Im allgemeinen ist jedoch Begehren um eine von den gesetzlichen Vorschriften abweichende Bestimmung des Gerichtsstandes, die damit begründet werden, dass der Schwerpunkt der strafbaren Tätigkeit in einem andern Kanton liege, nicht leichthin zu entsprechen. Die Tatsache beispielsweise, dass die hauptsächlichste Ausführungshandlung des in Frage stehenden Delikts in einem andern als dem ersuchenden Kantons verübt wurde, rechtfertigt für sich allein sowenig ein Abweichen vom gesetzlichen Gerichtsstand (BGE 71 IV 59) wie der Umstand, dass die rein zahlenmässige Mehrheit der einem Beschuldigten zur Last gelegten Straftaten in ein anderes Kantonsgebiet fällt.
Die Umstände des vorliegenden Falles sind jedoch nach ihrer tatsächlichen wie rechtlichen Seite hin derart, dass man ohne Bedenken von einem Schwergewicht der strafbaren Tätigkeit des Beschuldigten im Kanton Zürich sprechen kann.
3. In tatsächlicher Beziehung haben die bisherigen Erhebungen ergeben, dass Frau Y. in Zürich wohnt und dass sie dort zumindest seit April 1959 regelmässig der gewerbsmässigen Unzucht nachgegangen ist. Aus den Untersuchungsakten geht überdies hervor, dass X. ebenfalls in Zürich lebt, dass er seit ungefähr zwei Jahren mit Frau Y. ein Liebesverhältnis unterhält und dass seine
BGE 85 IV 204 S. 207
Beziehungen zu dieser Frau ernstlich auf Zuhälterei schliessen lassen. X. hat zudem im Kanton Zürich nicht nur seinen Wohnsitz, sondern ist dort auch heimatberechtigt.Die Erhebungen der Basler Behörden haben ferner zur Feststellung geführt, dass Frau Y. und X. nur gelegentlich, etwa zwei bis vier Male nach Basel gefahren sind. Nach der vorläufigen Aktenlage hat demnach der Beschuldigte, was auch die Staatsanwaltschaft des Kantons Zürich nicht bestreitet, die ihm zur Last gelegten Handlungen als Zuhälter vorwiegend in Zürich begangen.

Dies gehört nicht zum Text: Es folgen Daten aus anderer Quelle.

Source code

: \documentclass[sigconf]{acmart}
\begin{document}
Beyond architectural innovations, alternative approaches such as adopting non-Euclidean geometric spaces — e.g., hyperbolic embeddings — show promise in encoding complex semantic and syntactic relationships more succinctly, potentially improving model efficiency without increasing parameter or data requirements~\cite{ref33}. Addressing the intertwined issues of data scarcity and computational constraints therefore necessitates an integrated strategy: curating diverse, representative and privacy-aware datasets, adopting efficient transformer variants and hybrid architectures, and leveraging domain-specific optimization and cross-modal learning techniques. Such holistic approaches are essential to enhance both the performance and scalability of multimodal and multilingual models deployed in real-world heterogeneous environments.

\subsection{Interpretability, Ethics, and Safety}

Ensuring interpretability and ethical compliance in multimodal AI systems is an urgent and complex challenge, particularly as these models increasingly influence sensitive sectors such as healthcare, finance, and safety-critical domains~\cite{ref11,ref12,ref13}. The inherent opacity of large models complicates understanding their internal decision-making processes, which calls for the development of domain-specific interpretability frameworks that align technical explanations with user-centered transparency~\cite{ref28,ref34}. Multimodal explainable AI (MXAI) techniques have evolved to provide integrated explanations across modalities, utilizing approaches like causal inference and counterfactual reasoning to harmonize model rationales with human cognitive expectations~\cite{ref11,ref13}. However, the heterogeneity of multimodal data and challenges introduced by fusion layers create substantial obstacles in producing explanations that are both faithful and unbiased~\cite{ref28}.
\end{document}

4. Dazu fällt in rechtlicher Beziehung entscheidend in Betracht, dass das Verbrechen der Zuhälterei hier als Dauerdelikt erscheint. Die Beurteilung einer solchen Straftat verlangt vom Richter eine Kenntnis der tatsächlichen Gegebenheiten, die das Verhalten des Beschuldigten in seiner Gesamtheit, jedenfalls in grösstmöglichem Rahmen erfasst. Dass der Richter am Ort, wo die strafbare Tätigkeit zur Hauptsache ausgeübt wurde, zu einer so umfassenden Beurteilung in der Regel am besten in der Lage ist, versteht sich von selbst.
Da das Verbrechen der Zuhälterei in hohem Masse die öffentliche Sittlichkeit berührt, liegt es auch in der Natur der Sache, dass der Täter an dem Orte abgeurteilt werde, an dem er vorwiegend gehandelt hat. Der Auffassung der Staatsanwaltschaft von Basel-Stadt, dass es gerade der Verfolgung der Zuhälterei abträglich wäre, wenn diejenige Behörde zur Durchführung des Verfahrens verpflichtet würde, in deren Gebiet der Täter zufällig, anlässlich eines sporadischen Auftauchens, festgestellt und angehalten werde, ist daher in vollem Umfang beizupflichten.
5. Schliesslich sei noch darauf hingewiesen, dass die Beziehungen des Beschuldigten zu weiteren Dirnen in Zürich einer näheren Abklärung bedürfen. Es sprechen daher auch prozessuale Gründe dafür, die Zürcher Behörden mit der weiteren Verfolgung des X. zu betrauen.
Demnach erkennt die Anklagekammer:
Die Behörden des Kantons Zürich werden berechtigt und verpflichtet erklärt, X. für alle ihm zur Last gelegten strafbaren Handlungen zu verfolgen und zu beurteilen.